Dolly wanna fire hydrant?
Genetic researchers at
New York University
have finally isolated
the "urine gene."
Urine Eugenics

by D. Trull
Enigma Editor
dtrull@parascope.com

All things bright and beautiful, all creatures great and small, all things wise and wonderful, the Lord God made them all -- and, much to the chagrin of pet owners and zookeepers everywhere, the Big Guy also made all those critters pee and poop upon His creation in never-ending abundance. Animal urine is among the most fearsome pollutants that threaten the environment and nice living room carpeting, but geneticists have unveiled a startling new technology that could tame those savage liquid excretions to humanity's benefit.

No, they're not breeding puppies and piglets that never have to go potty (not yet, anyhow), but they have developed a method for producing highly valuable drugs using the urine of cloned animals.

Let's start off by reviewing the often-overlooked reasons behind scientific exploration into cloning, which are more mundane than the media hysteria over Dolly the sheep and some wacko who wants to start up a human-cloning Qwik-E-Mart. Genetics researchers have a number of practical goals at stake here beyond Nobel Prizes and appearances on Jerry Springer.
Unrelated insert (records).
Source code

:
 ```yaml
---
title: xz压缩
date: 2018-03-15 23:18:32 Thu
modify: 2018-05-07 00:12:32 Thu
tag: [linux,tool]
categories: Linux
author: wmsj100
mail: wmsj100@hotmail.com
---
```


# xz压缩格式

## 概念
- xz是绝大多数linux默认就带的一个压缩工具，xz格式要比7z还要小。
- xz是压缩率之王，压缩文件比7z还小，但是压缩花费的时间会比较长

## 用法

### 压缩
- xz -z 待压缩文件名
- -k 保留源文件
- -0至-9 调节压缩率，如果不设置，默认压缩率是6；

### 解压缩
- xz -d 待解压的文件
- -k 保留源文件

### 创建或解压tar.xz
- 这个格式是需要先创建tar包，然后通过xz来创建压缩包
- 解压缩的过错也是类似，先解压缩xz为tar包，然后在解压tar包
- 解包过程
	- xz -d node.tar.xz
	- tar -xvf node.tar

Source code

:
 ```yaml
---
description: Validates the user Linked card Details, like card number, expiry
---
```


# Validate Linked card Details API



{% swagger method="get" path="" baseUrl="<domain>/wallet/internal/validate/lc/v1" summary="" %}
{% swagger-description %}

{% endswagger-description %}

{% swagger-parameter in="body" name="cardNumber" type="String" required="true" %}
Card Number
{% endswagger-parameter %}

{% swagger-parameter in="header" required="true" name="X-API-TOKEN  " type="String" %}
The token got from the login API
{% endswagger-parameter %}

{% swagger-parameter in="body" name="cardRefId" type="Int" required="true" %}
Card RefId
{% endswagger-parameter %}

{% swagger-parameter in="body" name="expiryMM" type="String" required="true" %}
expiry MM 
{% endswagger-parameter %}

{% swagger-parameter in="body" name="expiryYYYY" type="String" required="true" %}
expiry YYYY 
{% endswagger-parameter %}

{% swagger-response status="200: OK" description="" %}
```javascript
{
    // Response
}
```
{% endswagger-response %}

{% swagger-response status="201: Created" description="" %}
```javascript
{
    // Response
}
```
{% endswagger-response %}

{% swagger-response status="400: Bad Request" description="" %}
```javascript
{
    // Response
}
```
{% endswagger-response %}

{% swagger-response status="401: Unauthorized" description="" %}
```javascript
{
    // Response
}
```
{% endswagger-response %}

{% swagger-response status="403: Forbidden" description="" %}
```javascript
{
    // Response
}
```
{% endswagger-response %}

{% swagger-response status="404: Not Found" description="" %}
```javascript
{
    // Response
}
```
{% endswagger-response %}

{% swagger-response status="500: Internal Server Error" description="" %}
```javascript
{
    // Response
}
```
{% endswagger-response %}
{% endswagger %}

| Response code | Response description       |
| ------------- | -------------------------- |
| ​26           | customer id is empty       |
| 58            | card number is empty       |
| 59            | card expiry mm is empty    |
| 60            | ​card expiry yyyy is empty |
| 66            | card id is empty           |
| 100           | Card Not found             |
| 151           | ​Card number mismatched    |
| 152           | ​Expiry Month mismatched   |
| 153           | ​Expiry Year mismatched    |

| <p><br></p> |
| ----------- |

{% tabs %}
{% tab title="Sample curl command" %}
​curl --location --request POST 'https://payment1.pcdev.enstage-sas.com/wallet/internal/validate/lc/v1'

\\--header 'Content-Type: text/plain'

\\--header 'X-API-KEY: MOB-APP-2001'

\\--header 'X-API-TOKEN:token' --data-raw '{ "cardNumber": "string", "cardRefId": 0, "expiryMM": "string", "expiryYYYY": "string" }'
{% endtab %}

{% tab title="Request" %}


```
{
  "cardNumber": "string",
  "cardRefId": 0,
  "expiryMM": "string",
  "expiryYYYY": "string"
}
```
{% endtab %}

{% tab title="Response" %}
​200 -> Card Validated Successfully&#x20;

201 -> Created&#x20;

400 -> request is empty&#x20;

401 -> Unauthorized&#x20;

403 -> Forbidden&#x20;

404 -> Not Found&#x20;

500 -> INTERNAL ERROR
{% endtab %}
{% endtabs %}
For instance, they hope to genetically engineer animals whose bodies produce certain substances needed for medical purposes in humans. These animals could then be cloned, thereby providing a rich supply of needed pharmaceutical raw materials. This was the idea behind the breeding of Polly, the second world-famous test-tube sheep, whose DNA contains human genes. Polly is expected to produce Factor IX, a human blood-clotting agent used in treating hemophilia. The only problem is that the substance will be yielded in Polly's milk, and it will take a few years before Polly is old enough to get pregnant and lactate.

For a group of less patient scientists at the U.S. Department of Agriculture, that just wasn't soon enough. If only there was some other biological by-product to exploit, they restlessly pondered, something plentiful that comes freely flowing out of every mammal right from the minute they're born, gushing forth as from a congenital geyser in infant and adult alike...

Bingo! Pee-pee would be A-OK for getting DNA, ASAP!

The idea of synthesizing useful proteins and hormones from animal urine is scarcely unheard of. Estrogen, for example, is commonly derived from the tinkle of female horses. But because urine is of course a waste product, not a secretion like milk that gets manufactured according to an inborn recipe, scientists have never been able to isolate a "urine gene" that governs the composition of the fluid. Until now.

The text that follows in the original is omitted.